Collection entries
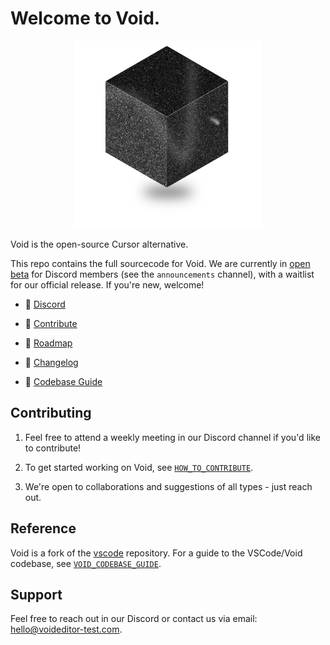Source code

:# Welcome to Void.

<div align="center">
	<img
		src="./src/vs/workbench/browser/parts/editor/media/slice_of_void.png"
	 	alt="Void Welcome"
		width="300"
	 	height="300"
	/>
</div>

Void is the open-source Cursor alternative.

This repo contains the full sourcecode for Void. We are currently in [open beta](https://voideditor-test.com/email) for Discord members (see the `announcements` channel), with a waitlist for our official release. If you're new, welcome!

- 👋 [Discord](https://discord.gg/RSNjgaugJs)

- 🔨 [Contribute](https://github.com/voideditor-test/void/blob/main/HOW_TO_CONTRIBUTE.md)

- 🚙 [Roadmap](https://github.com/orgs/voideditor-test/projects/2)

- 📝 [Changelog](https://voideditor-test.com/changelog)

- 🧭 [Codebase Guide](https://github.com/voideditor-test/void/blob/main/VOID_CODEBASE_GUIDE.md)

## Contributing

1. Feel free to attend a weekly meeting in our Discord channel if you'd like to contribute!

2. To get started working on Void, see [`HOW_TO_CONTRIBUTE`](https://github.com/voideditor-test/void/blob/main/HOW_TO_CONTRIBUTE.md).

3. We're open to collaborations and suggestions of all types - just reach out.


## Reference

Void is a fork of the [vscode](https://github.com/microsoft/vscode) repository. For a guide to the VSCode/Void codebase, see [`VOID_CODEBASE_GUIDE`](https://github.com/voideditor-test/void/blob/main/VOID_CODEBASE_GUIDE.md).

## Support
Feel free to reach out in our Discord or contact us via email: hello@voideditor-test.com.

...

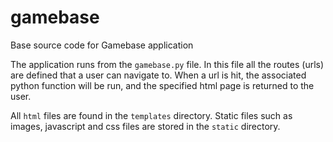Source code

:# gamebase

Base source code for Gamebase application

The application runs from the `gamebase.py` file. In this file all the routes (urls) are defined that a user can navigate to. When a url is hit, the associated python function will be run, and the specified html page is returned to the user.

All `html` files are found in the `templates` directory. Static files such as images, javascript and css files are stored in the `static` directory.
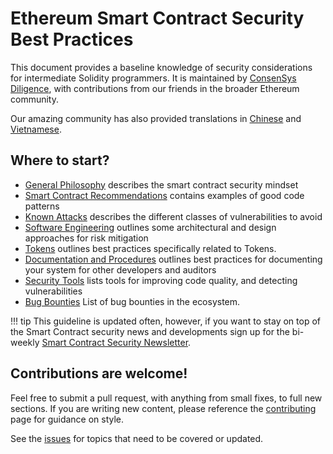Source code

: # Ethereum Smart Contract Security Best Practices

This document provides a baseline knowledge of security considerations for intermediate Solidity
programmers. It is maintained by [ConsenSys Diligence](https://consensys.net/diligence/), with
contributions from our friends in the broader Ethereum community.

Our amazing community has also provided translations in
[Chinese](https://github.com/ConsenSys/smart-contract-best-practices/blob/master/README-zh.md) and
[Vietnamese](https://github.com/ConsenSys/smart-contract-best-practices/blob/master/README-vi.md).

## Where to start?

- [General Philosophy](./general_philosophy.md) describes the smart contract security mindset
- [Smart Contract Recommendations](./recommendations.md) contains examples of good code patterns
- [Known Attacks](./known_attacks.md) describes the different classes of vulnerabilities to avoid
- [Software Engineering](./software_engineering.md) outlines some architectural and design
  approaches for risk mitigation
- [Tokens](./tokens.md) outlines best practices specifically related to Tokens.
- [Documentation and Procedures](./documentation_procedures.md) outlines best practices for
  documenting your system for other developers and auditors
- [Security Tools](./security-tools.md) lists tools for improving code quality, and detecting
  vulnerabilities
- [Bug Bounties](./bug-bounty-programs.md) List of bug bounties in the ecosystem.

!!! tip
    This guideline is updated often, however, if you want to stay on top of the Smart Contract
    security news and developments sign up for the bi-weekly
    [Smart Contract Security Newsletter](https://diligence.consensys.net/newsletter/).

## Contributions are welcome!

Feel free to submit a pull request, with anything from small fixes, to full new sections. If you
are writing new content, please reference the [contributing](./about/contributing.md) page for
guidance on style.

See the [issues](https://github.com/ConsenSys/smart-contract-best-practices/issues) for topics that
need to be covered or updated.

--

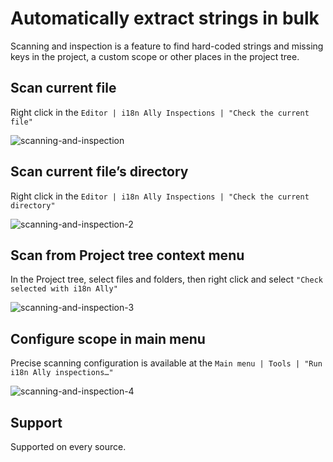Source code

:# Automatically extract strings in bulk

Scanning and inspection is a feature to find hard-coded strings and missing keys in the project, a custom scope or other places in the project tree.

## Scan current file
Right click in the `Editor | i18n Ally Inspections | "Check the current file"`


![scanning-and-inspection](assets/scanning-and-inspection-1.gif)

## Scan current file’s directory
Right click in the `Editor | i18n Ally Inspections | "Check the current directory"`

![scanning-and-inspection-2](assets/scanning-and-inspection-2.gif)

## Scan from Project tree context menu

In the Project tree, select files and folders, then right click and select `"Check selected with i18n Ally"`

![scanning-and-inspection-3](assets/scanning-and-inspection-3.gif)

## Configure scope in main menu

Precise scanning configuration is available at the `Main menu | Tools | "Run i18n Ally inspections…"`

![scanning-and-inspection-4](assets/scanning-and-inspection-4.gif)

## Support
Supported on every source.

#### [Task description]
Return exactly the lines above from the line that has "Precise scanning configuration" through the line that has "Supported on every source.", inclusive, and nothing else.

#### [Your solution]
Precise scanning configuration is available at the `Main menu | Tools | "Run i18n Ally inspections…"`

![scanning-and-inspection-4](assets/scanning-and-inspection-4.gif)

## Support
Supported on every source.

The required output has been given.